Penelitian ini menggunakan monosodium glutamat dosis 0,5; 1,0 dan 2,0 g/kg
secara parenteral. Pada penelitian ini parameter yang diukur adalah kadar glutamat
dengan menggunakan mikrodialisis otak.
5
Noor dan Mourad (2010) melakukan penelitian tentang efek antioksidan
Nigella sativa pada otak tikus yang diinduksi dengan monosodium glutamat. Pada
penelitian pemberian monosodium glutamat dilakukan dengan dosis 4 mg/g BB
secara intraperitoneal selama 6 hari. Penelitian ini untuk melihat efek protektif
Nigella sativa dibandingkan dengan efek pemberian vitamin C pada cortex dan
hippocampus tikus yang diinduksi monosodium glutamat.

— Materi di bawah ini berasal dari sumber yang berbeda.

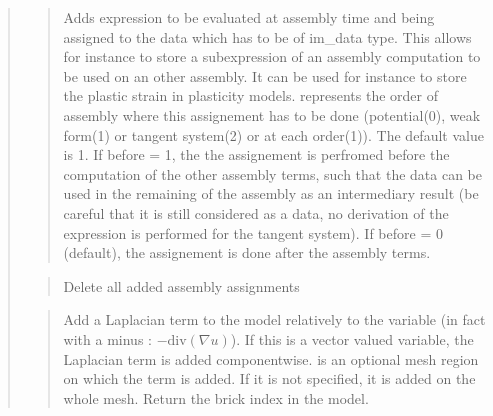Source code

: \documentclass[a4paper,11pt,english]{sphinxmanual}
\begin{document}
\begin{quote}
\begin{quote}
Adds expression  to be evaluated at assembly time and being
assigned to the data  which has to be of im\_data type.
This allows for instance to store a sub\sphinxhyphen{}expression of an assembly
computation to be used on an other assembly. It can be used for instance
to store the plastic strain in plasticity models.
 represents the order of assembly where this assignement has to be
done (potential(0), weak form(1) or tangent system(2) or at each
order(\sphinxhyphen{}1)). The default value is 1.
If before = 1, the the assignement is perfromed before the computation
of the other assembly terms, such that the data can be used in the
remaining of the assembly as an intermediary result (be careful that it is
still considered as a data, no derivation of the expression is performed
for the tangent system).
If before = 0 (default), the assignement is done after the assembly terms.
\end{quote}

\begin{quote}

Delete all added assembly assignments
\end{quote}

\begin{quote}

Add a Laplacian term to the model relatively to the variable 
(in fact with a minus : \(-\text{div}(\nabla u)\)).
If this is a vector valued variable, the Laplacian term is added
componentwise.  is an optional mesh region on which the term
is added. If it is not specified, it is added on the whole mesh. Return
the brick index in the model.
\end{quote}

\begin{quote}


\end{quote}
\end{quote}
\end{document}
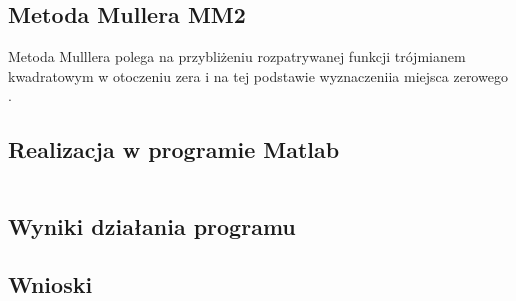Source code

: \documentclass[a4paper, 11pt]{article}
\begin{document}
\subsection{Metoda Mullera MM2}
Metoda Mulllera polega na przybliżeniu rozpatrywanej funkcji trójmianem kwadratowym w otoczeniu zera i na tej podstawie wyznaczeniia miejsca zerowego . 


\subsection{Realizacja w programie Matlab}
\begin{lstlisting}

\end{lstlisting}

\vspace{2cm}

\subsection{Wyniki działania programu}

\vspace{10cm}
\subsection{Wnioski}

	
\end{document}
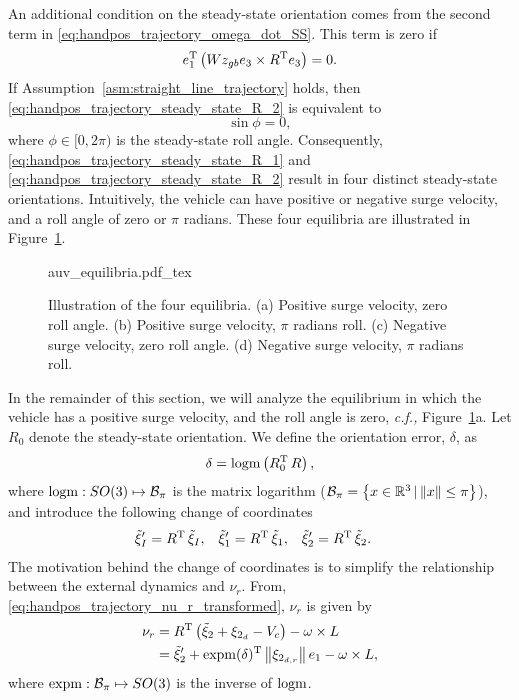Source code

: An additional condition on the steady-state orientation comes from the second term in \eqref{eq:handpos_trajectory_omega_dot_SS}.
This term is zero if
\begin{equation}
    e_1^{\mathrm{T}} \left(Wz_{gb} e_3 \times R^{\mathrm{T}} e_3\right) = 0. \label{eq:handpos_trajectory_steady_state_R_2}
\end{equation}
If Assumption~\ref{asm:straight_line_trajectory} holds, then \eqref{eq:handpos_trajectory_steady_state_R_2} is equivalent to
\begin{equation}
    \sin\phi = 0,
\end{equation}
where $\phi \in [0, 2\pi)$ is the steady-state roll angle.
Consequently, \eqref{eq:handpos_trajectory_steady_state_R_1} and \eqref{eq:handpos_trajectory_steady_state_R_2} result in four distinct steady-state orientations.
Intuitively, the vehicle can have positive or negative surge velocity, and a roll angle of zero or $\pi$ radians.
These four equilibria are illustrated in Figure~\ref{fig:equilibria}.

\begin{figure}[tb]
    \centering
    \def\svgwidth{0.48\textwidth}
    {auv_equilibria.pdf_tex}
    \caption{Illustration of the four equilibria. (a) Positive surge velocity, zero roll angle. (b) Positive surge velocity, $\pi$ radians roll. (c) Negative surge velocity, zero roll angle. (d) Negative surge velocity, $\pi$ radians roll.}
    \label{fig:equilibria}
\end{figure}

In the remainder of this section, we will analyze the equilibrium in which the vehicle has a positive surge velocity, and the roll angle is zero, \emph{c.f.,} Figure~\ref{fig:equilibria}a.
Let $R_0$ denote the steady-state orientation.
We define the orientation error, $\delta$, as
\begin{equation}
    \delta = {\rm logm}\left(R_0^{\mathrm{T}}\,R\right),
    \label{eq:handpos_trajectory_delta}
\end{equation}
where ${\rm logm}: SO(3) \mapsto \mathcal{B}_{\pi}$ is the matrix logarithm \cite{iserles_lie_2000} ($\mathcal{B}_{\pi} = \left\{x \in \mathbb{R}^3\, | \left\|x\right\| \leq \pi\right\}$), and introduce the following change of coordinates
\begin{align}
    \tilde{\xi}_I^{\prime} &= R^{\mathrm{T}}\,\tilde{\xi}_I, &
    \tilde{\xi}_1^{\prime} &= R^{\mathrm{T}}\,\tilde{\xi}_1, &
    \tilde{\xi}_2^{\prime} &= R^{\mathrm{T}}\,\tilde{\xi}_2.
\end{align}
The motivation behind the change of coordinates is to simplify the relationship between the external dynamics and $\nu_r$.
From, \eqref{eq:handpos_trajectory_nu_r_transformed}, $\nu_r$ is given by
\begin{equation}
    \begin{split}
    \nu_r &= R^{\mathrm{T}}\left(\tilde{\xi}_2 + \xi_{2_d} - V_c\right) - \omega \times L \\
        &= \tilde{\xi}_2^{\prime} + {\rm expm}(\delta)^{\mathrm{T}} \left\|\xi_{2_{d,r}}\right\|e_1 - \omega \times L,
    \end{split}
\end{equation}
where ${\rm expm}: \mathcal{B}_{\pi} \mapsto SO(3)$ is the inverse of ${\rm logm}$.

Parameter yang
digunakan adalah kadar MDA, GSH, GST cortex dan hippocampus tikus.
Studi histologis oleh Onaolapo et al., 2011 menunjukkan pemberian
monosodium glutamat dosis rendah subkronis peroral terhadap hepar dan ginjal
pada tikus Swiss Albino. Penelitian ini berbeda karena dosis yang digunakan
adalah 0,5; 1,0 dan 1,5 mg/kg BB secara peroral selama 28 hari. Penelitian ini
mengkaji efek monosodium glutamat terhadap organ hepar dan ginjal. Parameter
yang digunakan adalah gambaran histologis dan berat masing-masing organ
tersebut. Pada tahun yang sama Onaolapo dan teman-teman juga meneliti efek
pemberian monosodium glutamat dosis rendah subkronis secara peroral terhadap
perilaku pada tikus Swiss Albino. Pada penelitian ini dosis yang digunakan adalah
0,5; 1,0 dan 1,5 mg/kg BB secara peroral selama 14 hari. Paramater yang diuji
adalah perilaku tikus dengan menggunakan elevated plus maze dan y-maze.

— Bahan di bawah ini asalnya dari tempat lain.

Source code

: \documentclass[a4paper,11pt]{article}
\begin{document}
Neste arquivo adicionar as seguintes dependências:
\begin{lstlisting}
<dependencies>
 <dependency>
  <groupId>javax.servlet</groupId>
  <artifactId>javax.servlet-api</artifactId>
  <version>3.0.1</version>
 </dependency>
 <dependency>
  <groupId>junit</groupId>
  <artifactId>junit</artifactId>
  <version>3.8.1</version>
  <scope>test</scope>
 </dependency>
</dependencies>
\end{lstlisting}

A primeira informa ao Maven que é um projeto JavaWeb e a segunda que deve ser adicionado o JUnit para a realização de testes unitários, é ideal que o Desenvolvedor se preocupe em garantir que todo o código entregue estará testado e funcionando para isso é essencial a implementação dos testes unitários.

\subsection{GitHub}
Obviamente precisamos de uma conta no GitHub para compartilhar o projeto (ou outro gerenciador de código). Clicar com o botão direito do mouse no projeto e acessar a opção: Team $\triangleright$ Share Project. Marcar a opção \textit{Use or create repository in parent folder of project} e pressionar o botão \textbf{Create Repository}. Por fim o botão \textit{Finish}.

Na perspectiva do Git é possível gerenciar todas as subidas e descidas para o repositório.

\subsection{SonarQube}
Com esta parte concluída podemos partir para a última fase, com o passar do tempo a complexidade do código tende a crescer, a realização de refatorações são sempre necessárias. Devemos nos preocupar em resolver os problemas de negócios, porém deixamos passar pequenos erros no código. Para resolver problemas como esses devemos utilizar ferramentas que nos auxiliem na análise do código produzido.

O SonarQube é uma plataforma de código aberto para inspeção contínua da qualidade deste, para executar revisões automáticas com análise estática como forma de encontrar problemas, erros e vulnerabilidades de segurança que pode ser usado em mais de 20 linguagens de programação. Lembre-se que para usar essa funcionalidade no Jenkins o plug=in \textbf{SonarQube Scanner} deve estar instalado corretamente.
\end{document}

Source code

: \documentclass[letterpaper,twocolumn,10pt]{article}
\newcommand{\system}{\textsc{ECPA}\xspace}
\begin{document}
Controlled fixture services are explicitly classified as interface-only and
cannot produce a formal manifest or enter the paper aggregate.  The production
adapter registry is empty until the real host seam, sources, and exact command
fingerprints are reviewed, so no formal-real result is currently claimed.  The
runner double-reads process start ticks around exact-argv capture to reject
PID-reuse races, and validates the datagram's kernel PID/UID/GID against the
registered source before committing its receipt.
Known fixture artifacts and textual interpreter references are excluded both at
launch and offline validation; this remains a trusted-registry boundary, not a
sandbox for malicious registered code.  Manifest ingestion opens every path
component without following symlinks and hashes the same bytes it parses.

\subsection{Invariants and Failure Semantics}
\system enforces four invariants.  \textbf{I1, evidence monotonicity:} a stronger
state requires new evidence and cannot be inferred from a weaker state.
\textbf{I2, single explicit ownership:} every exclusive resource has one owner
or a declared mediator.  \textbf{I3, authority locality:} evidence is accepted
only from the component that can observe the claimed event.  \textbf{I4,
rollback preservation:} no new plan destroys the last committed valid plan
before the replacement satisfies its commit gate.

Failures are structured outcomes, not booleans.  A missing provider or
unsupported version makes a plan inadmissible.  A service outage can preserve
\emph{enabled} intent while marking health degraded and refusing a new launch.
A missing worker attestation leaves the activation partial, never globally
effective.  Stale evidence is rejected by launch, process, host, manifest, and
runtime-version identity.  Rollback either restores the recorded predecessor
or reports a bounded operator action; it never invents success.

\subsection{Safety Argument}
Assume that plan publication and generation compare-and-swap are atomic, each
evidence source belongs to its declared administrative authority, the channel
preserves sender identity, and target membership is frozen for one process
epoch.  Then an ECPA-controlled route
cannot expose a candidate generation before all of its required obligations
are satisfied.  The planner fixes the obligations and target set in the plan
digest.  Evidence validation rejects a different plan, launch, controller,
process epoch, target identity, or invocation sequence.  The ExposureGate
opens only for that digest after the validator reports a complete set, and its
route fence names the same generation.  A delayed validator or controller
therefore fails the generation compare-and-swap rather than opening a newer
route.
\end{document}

Rajagopal et al. tahun 2013 melakukan penelitian tentang efek
neuroprotektif dari ekstrak daun Ocimum sanctum pada tikus yang terpajan
monosodium glutamat. Penelitian ini membandingkan efek neuroprotektif ekstrak
Ocimum sanctum dan memantin pada tikus yang dipaparkan dengan monosodium
glutamat dosis 2 g/kg BB secara intraperitoneal selama 7 hari. Penelitian ini
6
menggunakan parameter perilaku (berat badan, aktivitas lokomotor, aktivitas
rotarod), biokimia (kadar GSH, GPx, GR, SOD,CAT, LPO, nitrit, NaKATP-ase,
protein) dan spektrofotometri(Rajagopal et al., 2013)

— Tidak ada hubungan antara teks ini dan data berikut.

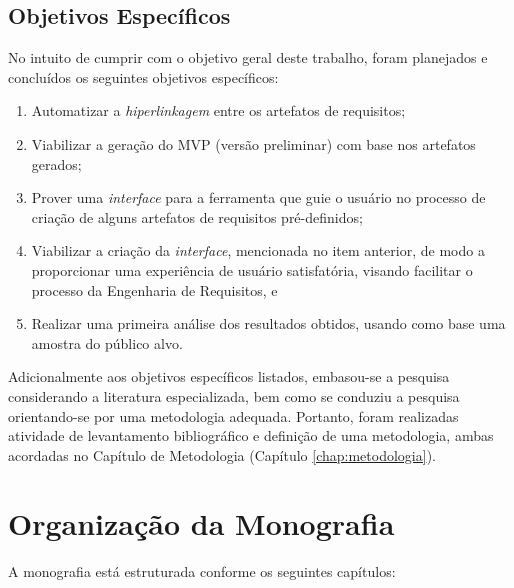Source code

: \subsection{Objetivos Específicos}

\label{sec:objetivos_especificos}

No intuito de cumprir com o objetivo geral deste trabalho, foram planejados e concluídos os seguintes objetivos específicos:

\begin{enumerate}
    \item \label{oe_hiperlinkagem} Automatizar a \textit{hiperlinkagem} entre os artefatos de requisitos;
    \item \label{oe_mvp} Viabilizar a geração do MVP (versão preliminar) com base nos artefatos gerados;
    \item \label{oe_guiar_usuario} Prover uma \textit{interface} para a ferramenta que guie o usuário no processo de criação de alguns artefatos de requisitos pré-definidos;
    \item \label{oe_ux_facilitada} Viabilizar a criação da \textit{interface}, mencionada no item anterior, de modo a proporcionar uma experiência de usuário satisfatória, visando facilitar o processo da Engenharia de Requisitos, e
    \item \label{oe_resultados} Realizar uma primeira análise dos resultados obtidos, usando como base uma amostra do público alvo.
\end{enumerate}

Adicionalmente aos objetivos específicos listados, embasou-se a pesquisa considerando a literatura especializada, bem como se conduziu a pesquisa orientando-se por uma metodologia adequada. Portanto, foram realizadas atividade de levantamento bibliográfico e definição de uma metodologia, ambas acordadas no Capítulo de Metodologia (Capítulo \ref{chap:metodologia}).


\section{Organização da Monografia}

\label{ref:organizacao}

A monografia está estruturada conforme os seguintes capítulos:

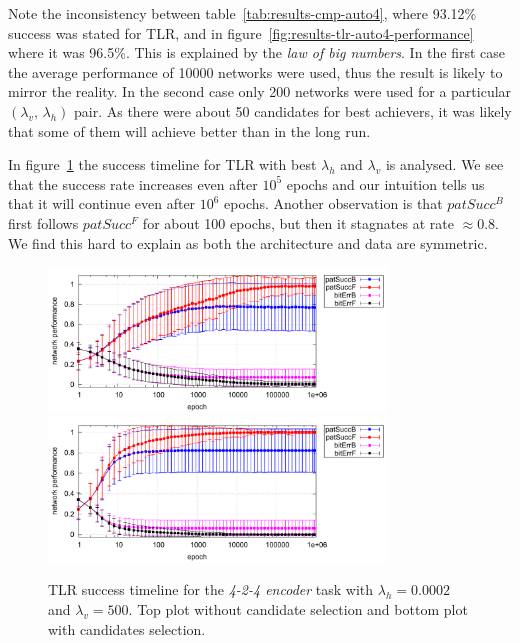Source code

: Note the inconsistency between table~\ref{tab:results-cmp-auto4}, where 93.12\% success was stated for TLR, and in figure~\ref{fig:results-tlr-auto4-performance} where it was 96.5\%. This is explained by the \emph{law of big numbers}. In the first case the average performance of 10000 networks were used, thus the result is likely to mirror the reality. In the second case only 200 networks were used for a particular $(\lambda_v,\,\lambda_h)$ pair. As there were about 50 candidates for best achievers, it was likely that some of them will achieve better than in the long run. 

In figure~\ref{fig:results-tlr-auto4-epoch} the success timeline for TLR with best $\lambda_h$ and $\lambda_v$ is analysed. We see that the success rate increases even after $10^5$ epochs and our intuition tells us that it will continue even after $10^6$ epochs. Another observation is that $patSucc^B$ first follows $patSucc^F$ for about 100 epochs, but then it stagnates at rate $\approx0.8$. We find this hard to explain as both the architecture and data are symmetric. 

\begin{figure}[h]
  \centering
  \includegraphics[width=0.8\textwidth]{img/tlr-auto4-best-perf.pdf}\\
  \includegraphics[width=0.8\textwidth]{img/tlr-auto4-best-can.pdf}      
  \caption{TLR success timeline for the \emph{4-2-4 encoder} task with $\lambda_h=0.0002$ and $\lambda_v=500$. Top plot without candidate selection and bottom plot with candidates selection.}
  \label{fig:results-tlr-auto4-epoch} 
\end{figure}

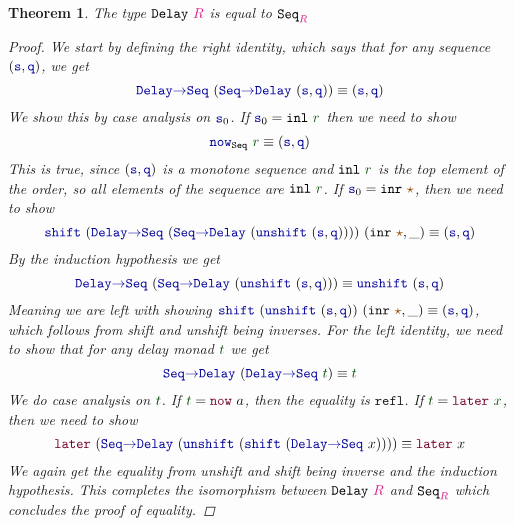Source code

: \documentclass[twoside,11pt,openright]{report}
\theoremstyle{plain} %
\newtheorem{thm}{Theorem}[section]
\theoremstyle{definition}
\theoremstyle{remark}
\newcommand*{\term}[1]{\textcolor{green!30!black}{#1}} %
\newcommand*{\type}[1]{\textcolor{magenta!90!black}{#1}}
\newcommand*{\constant}[1]{\textcolor{orange!60!black}{\ensuremath{\mathtt{#1}}}}
\newcommand*{\function}[1]{\textcolor{blue!60!black}{\ensuremath{\mathtt{#1}}}}
\newcommand*{\constructor}[1]{\textcolor{purple!60!black}{\ensuremath{\mathtt{#1}}}}
\newcommand*{\typeformer}[1]{\ensuremath{\mathtt{#1}}}
\newcommand*{\unitelem}{\constant{\star}} %
\begin{document}
\begin{thm}
  \label{thm:seq-eq-delay}
  The type \(\typeformer{Delay}~\type{R}\) is equal to \(\typeformer{Seq}_{\type{R}}\)
  \begin{proof}  
    We start by defining the right identity, which says that for any sequence \((\function{s},\function{q})\), we get
    \begin{equation}
      \function{Delay{\rightarrow}Seq}~(\function{Seq{\rightarrow}Delay}~(\function{s},\function{q})) \equiv (\function{s},\function{q})
    \end{equation}
    We show this by case analysis on \(\function{s}_0\). If \(\function{s}_0 = \mathtt{inl}~\term{r}\) then we need to show
    \begin{equation}
      \function{now}_{\typeformer{Seq}}~\term{r} \equiv (\function{s},\function{q})
    \end{equation}
    This is true, since \((\function{s},\function{q})\) is a monotone sequence and \(\mathtt{inl}~\term{r}\) is the top element of the order, so all elements of the sequence are \(\mathtt{inl}~\term{r}\). If \(\function{s}_0 = \mathtt{inr}~\unitelem\), then we need to show
    \begin{equation}
      \function{shift}~(\function{Delay{\rightarrow}Seq}~(\function{Seq{\rightarrow}Delay}~(\function{unshift}~(\function{s},\function{q}))))~(\mathtt{inr}~\unitelem,\_) \equiv (\function{s},\function{q})
    \end{equation}
    By the induction hypothesis we get
    \begin{equation}
      \function{Delay{\rightarrow}Seq}~(\function{Seq{\rightarrow}Delay}~(\function{unshift}~(\function{s},\function{q}))) \equiv \function{unshift}~(\function{s},\function{q})
    \end{equation}
    Meaning we are left with showing \(\function{shift}~(\function{unshift}~(\function{s},\function{q}))~(\texttt{inr}~\unitelem,\_) \equiv (\function{s},\function{q})\), which follows from shift and unshift being inverses. For the left identity, we need to show that for any delay monad \(\term{t}\) we get
    \begin{equation}
      \function{Seq{\rightarrow}Delay}~(\function{Delay{\rightarrow}Seq}~\term{t}) \equiv \term{t}
    \end{equation}
    We do case analysis on \(\term{t}\). If \(\term{t} = \constructor{now}~a\), then the equality is \(\mathtt{refl}\). If \(\term{t} = \constructor{later}~\term{x}\), then we need to show
    \begin{equation}
      \constructor{later}~(\function{Seq{\rightarrow}Delay}~(\function{unshift}~(\function{shift}~(\function{Delay{\rightarrow}Seq}~x)))) \equiv \constructor{later}~x
    \end{equation}
    We again get the equality from unshift and shift being inverse and the induction hypothesis. This completes the isomorphism between \(\typeformer{Delay}~\type{R}\) and \(\typeformer{Seq}_{\type{R}}\) which concludes the proof of equality.
  \end{proof}
\end{thm}
\end{document}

Pada tahun 2013, Hermawati melakukan penelitian tentang pengaruh
ekstrak ethanol bawang putih terfermentasi terhadap memori spasial dan jumlah
sel pyramidal hippocampus regio CA1 pada tikus Wistar yang dipajan
monosodium glutamat. Penelitian ini mengkaji efek protektif bawang putih
terhadap neurotoksisitas monosodium glutamat. Semula paparan monosodium
glutamat yang direncanakan adalah 4 mg/g BB. Namun karena tingkat kematian
yang tinggi segera setelah penyuntikan monosdium glutamat maka dosis
diturunkan menjadi 2 mg/g BB. Parameter yang digunakan adalah memori spasial
dengan Morris water maze dan hitung jumlah sel pyramidal.
1.5 Manfaat Penelitian
1. Hasil yang diperoleh dalam penelitian ini diharapkan dapat memberikan
sumbangan informasi bagi dunia pendidikan kedokteran bagaimana pengaruh
pemberian monosodium glutamat terhadap sel pyramidal hippocampus regio
CA1.
2. Hasil yang diperoleh dalam penelitian ini diharapkan dapat memberikan
sumbangan informasi bagi dunia pendidikan kedokteran bagaimana pengaruh
pemberian monosodium glutamat terhadap memori spasial.